(What you should do)
Every entry should appear in your answer exactly as it does here.

(Available data)
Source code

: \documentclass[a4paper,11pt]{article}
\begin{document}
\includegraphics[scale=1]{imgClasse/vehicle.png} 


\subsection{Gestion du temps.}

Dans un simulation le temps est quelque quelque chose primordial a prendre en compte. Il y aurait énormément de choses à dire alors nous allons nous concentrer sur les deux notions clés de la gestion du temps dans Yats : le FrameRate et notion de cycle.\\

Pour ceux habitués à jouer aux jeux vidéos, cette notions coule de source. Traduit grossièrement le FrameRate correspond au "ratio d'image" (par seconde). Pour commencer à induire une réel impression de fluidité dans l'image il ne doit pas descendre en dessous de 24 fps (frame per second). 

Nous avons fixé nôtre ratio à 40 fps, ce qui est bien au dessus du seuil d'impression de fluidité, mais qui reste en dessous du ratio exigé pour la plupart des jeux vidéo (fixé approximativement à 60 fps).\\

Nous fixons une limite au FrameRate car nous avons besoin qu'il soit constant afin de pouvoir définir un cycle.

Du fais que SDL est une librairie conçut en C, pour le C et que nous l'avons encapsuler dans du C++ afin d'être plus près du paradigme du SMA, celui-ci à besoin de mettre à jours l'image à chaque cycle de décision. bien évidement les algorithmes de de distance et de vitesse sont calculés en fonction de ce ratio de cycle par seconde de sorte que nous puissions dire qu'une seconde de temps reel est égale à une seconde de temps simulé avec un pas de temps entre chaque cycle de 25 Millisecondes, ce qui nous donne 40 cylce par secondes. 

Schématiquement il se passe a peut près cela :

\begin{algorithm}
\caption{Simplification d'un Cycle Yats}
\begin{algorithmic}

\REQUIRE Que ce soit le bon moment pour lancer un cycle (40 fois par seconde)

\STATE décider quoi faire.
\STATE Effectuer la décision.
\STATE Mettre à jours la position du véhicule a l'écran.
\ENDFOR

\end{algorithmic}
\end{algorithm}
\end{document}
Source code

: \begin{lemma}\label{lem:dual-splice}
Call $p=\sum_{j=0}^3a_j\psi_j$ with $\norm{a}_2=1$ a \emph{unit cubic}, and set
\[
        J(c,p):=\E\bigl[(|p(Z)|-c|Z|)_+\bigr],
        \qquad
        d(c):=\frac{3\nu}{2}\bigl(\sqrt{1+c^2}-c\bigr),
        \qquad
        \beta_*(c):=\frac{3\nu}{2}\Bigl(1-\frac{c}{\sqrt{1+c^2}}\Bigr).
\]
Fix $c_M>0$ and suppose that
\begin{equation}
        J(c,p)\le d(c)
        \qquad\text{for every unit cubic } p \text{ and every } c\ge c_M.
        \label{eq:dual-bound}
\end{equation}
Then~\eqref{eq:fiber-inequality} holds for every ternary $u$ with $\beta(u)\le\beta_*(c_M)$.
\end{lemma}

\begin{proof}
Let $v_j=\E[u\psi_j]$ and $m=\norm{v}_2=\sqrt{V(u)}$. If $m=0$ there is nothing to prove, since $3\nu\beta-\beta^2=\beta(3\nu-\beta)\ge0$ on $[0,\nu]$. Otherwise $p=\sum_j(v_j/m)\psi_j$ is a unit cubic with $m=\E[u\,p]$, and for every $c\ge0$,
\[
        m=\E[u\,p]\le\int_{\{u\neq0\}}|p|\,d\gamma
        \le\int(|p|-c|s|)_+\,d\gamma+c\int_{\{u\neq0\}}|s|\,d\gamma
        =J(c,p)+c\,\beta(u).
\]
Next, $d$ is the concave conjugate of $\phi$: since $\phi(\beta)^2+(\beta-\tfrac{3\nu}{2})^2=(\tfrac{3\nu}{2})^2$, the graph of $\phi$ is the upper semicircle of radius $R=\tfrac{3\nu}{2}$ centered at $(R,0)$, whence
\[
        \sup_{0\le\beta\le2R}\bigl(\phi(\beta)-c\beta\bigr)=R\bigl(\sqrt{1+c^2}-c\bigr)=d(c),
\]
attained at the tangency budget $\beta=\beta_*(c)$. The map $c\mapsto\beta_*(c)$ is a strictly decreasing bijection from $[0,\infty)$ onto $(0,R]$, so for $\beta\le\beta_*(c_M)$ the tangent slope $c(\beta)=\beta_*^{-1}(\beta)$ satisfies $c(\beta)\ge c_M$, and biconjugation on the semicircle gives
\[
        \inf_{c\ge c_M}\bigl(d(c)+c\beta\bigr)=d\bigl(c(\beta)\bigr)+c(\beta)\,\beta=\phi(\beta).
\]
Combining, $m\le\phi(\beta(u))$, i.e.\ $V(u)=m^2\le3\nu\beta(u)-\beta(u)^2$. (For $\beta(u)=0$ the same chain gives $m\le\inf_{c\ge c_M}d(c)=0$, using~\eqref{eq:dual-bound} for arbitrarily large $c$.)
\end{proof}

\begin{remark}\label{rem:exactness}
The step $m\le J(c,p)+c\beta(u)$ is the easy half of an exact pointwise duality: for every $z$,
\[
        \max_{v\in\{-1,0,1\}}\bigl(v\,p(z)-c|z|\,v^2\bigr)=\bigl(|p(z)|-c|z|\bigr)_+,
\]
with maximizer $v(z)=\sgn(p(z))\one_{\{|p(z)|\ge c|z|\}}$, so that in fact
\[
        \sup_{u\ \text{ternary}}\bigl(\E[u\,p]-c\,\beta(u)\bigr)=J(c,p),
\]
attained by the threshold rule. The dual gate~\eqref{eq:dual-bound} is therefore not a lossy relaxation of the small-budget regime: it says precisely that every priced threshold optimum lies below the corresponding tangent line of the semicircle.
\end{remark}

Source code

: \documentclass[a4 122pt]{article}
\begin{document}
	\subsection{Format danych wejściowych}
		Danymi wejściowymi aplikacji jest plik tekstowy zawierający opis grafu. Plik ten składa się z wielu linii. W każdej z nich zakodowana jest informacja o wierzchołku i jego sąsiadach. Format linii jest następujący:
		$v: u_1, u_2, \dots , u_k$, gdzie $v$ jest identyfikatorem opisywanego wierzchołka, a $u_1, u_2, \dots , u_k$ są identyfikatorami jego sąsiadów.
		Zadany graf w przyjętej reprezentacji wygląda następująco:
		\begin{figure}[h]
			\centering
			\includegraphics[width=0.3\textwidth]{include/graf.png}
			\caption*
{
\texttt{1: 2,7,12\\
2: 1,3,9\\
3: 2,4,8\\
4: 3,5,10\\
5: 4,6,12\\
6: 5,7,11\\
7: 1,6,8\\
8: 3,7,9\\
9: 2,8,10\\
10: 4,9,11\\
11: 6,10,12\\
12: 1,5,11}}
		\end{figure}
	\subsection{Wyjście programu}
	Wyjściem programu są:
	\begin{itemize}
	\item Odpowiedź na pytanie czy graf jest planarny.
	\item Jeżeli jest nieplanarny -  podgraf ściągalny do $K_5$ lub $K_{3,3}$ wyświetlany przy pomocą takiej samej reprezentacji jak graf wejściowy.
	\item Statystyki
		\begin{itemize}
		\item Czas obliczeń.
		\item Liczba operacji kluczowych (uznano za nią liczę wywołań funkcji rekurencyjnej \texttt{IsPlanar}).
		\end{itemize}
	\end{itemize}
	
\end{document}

(Response to this exercise)
Source code

: \documentclass[a4paper,11pt]{article}
\begin{document}
\includegraphics[scale=1]{imgClasse/vehicle.png} 


\subsection{Gestion du temps.}

Dans un simulation le temps est quelque quelque chose primordial a prendre en compte. Il y aurait énormément de choses à dire alors nous allons nous concentrer sur les deux notions clés de la gestion du temps dans Yats : le FrameRate et notion de cycle.\\

Pour ceux habitués à jouer aux jeux vidéos, cette notions coule de source. Traduit grossièrement le FrameRate correspond au "ratio d'image" (par seconde). Pour commencer à induire une réel impression de fluidité dans l'image il ne doit pas descendre en dessous de 24 fps (frame per second). 

Nous avons fixé nôtre ratio à 40 fps, ce qui est bien au dessus du seuil d'impression de fluidité, mais qui reste en dessous du ratio exigé pour la plupart des jeux vidéo (fixé approximativement à 60 fps).\\

Nous fixons une limite au FrameRate car nous avons besoin qu'il soit constant afin de pouvoir définir un cycle.

Du fais que SDL est une librairie conçut en C, pour le C et que nous l'avons encapsuler dans du C++ afin d'être plus près du paradigme du SMA, celui-ci à besoin de mettre à jours l'image à chaque cycle de décision. bien évidement les algorithmes de de distance et de vitesse sont calculés en fonction de ce ratio de cycle par seconde de sorte que nous puissions dire qu'une seconde de temps reel est égale à une seconde de temps simulé avec un pas de temps entre chaque cycle de 25 Millisecondes, ce qui nous donne 40 cylce par secondes. 

Schématiquement il se passe a peut près cela :

\begin{algorithm}
\caption{Simplification d'un Cycle Yats}
\begin{algorithmic}

\REQUIRE Que ce soit le bon moment pour lancer un cycle (40 fois par seconde)

\STATE décider quoi faire.
\STATE Effectuer la décision.
\STATE Mettre à jours la position du véhicule a l'écran.
\ENDFOR

\end{algorithmic}
\end{algorithm}
\end{document}
Source code

: \begin{lemma}\label{lem:dual-splice}
Call $p=\sum_{j=0}^3a_j\psi_j$ with $\norm{a}_2=1$ a \emph{unit cubic}, and set
\[
        J(c,p):=\E\bigl[(|p(Z)|-c|Z|)_+\bigr],
        \qquad
        d(c):=\frac{3\nu}{2}\bigl(\sqrt{1+c^2}-c\bigr),
        \qquad
        \beta_*(c):=\frac{3\nu}{2}\Bigl(1-\frac{c}{\sqrt{1+c^2}}\Bigr).
\]
Fix $c_M>0$ and suppose that
\begin{equation}
        J(c,p)\le d(c)
        \qquad\text{for every unit cubic } p \text{ and every } c\ge c_M.
        \label{eq:dual-bound}
\end{equation}
Then~\eqref{eq:fiber-inequality} holds for every ternary $u$ with $\beta(u)\le\beta_*(c_M)$.
\end{lemma}

\begin{proof}
Let $v_j=\E[u\psi_j]$ and $m=\norm{v}_2=\sqrt{V(u)}$. If $m=0$ there is nothing to prove, since $3\nu\beta-\beta^2=\beta(3\nu-\beta)\ge0$ on $[0,\nu]$. Otherwise $p=\sum_j(v_j/m)\psi_j$ is a unit cubic with $m=\E[u\,p]$, and for every $c\ge0$,
\[
        m=\E[u\,p]\le\int_{\{u\neq0\}}|p|\,d\gamma
        \le\int(|p|-c|s|)_+\,d\gamma+c\int_{\{u\neq0\}}|s|\,d\gamma
        =J(c,p)+c\,\beta(u).
\]
Next, $d$ is the concave conjugate of $\phi$: since $\phi(\beta)^2+(\beta-\tfrac{3\nu}{2})^2=(\tfrac{3\nu}{2})^2$, the graph of $\phi$ is the upper semicircle of radius $R=\tfrac{3\nu}{2}$ centered at $(R,0)$, whence
\[
        \sup_{0\le\beta\le2R}\bigl(\phi(\beta)-c\beta\bigr)=R\bigl(\sqrt{1+c^2}-c\bigr)=d(c),
\]
attained at the tangency budget $\beta=\beta_*(c)$. The map $c\mapsto\beta_*(c)$ is a strictly decreasing bijection from $[0,\infty)$ onto $(0,R]$, so for $\beta\le\beta_*(c_M)$ the tangent slope $c(\beta)=\beta_*^{-1}(\beta)$ satisfies $c(\beta)\ge c_M$, and biconjugation on the semicircle gives
\[
        \inf_{c\ge c_M}\bigl(d(c)+c\beta\bigr)=d\bigl(c(\beta)\bigr)+c(\beta)\,\beta=\phi(\beta).
\]
Combining, $m\le\phi(\beta(u))$, i.e.\ $V(u)=m^2\le3\nu\beta(u)-\beta(u)^2$. (For $\beta(u)=0$ the same chain gives $m\le\inf_{c\ge c_M}d(c)=0$, using~\eqref{eq:dual-bound} for arbitrarily large $c$.)
\end{proof}

\begin{remark}\label{rem:exactness}
The step $m\le J(c,p)+c\beta(u)$ is the easy half of an exact pointwise duality: for every $z$,
\[
        \max_{v\in\{-1,0,1\}}\bigl(v\,p(z)-c|z|\,v^2\bigr)=\bigl(|p(z)|-c|z|\bigr)_+,
\]
with maximizer $v(z)=\sgn(p(z))\one_{\{|p(z)|\ge c|z|\}}$, so that in fact
\[
        \sup_{u\ \text{ternary}}\bigl(\E[u\,p]-c\,\beta(u)\bigr)=J(c,p),
\]
attained by the threshold rule. The dual gate~\eqref{eq:dual-bound} is therefore not a lossy relaxation of the small-budget regime: it says precisely that every priced threshold optimum lies below the corresponding tangent line of the semicircle.
\end{remark}

Source code

: \documentclass[a4 122pt]{article}
\begin{document}
	\subsection{Format danych wejściowych}
		Danymi wejściowymi aplikacji jest plik tekstowy zawierający opis grafu. Plik ten składa się z wielu linii. W każdej z nich zakodowana jest informacja o wierzchołku i jego sąsiadach. Format linii jest następujący:
		$v: u_1, u_2, \dots , u_k$, gdzie $v$ jest identyfikatorem opisywanego wierzchołka, a $u_1, u_2, \dots , u_k$ są identyfikatorami jego sąsiadów.
		Zadany graf w przyjętej reprezentacji wygląda następująco:
		\begin{figure}[h]
			\centering
			\includegraphics[width=0.3\textwidth]{include/graf.png}
			\caption*
{
\texttt{1: 2,7,12\\
2: 1,3,9\\
3: 2,4,8\\
4: 3,5,10\\
5: 4,6,12\\
6: 5,7,11\\
7: 1,6,8\\
8: 3,7,9\\
9: 2,8,10\\
10: 4,9,11\\
11: 6,10,12\\
12: 1,5,11}}
		\end{figure}
	\subsection{Wyjście programu}
	Wyjściem programu są:
	\begin{itemize}
	\item Odpowiedź na pytanie czy graf jest planarny.
	\item Jeżeli jest nieplanarny -  podgraf ściągalny do $K_5$ lub $K_{3,3}$ wyświetlany przy pomocą takiej samej reprezentacji jak graf wejściowy.
	\item Statystyki
		\begin{itemize}
		\item Czas obliczeń.
		\item Liczba operacji kluczowych (uznano za nią liczę wywołań funkcji rekurencyjnej \texttt{IsPlanar}).
		\end{itemize}
	\end{itemize}
	
\end{document}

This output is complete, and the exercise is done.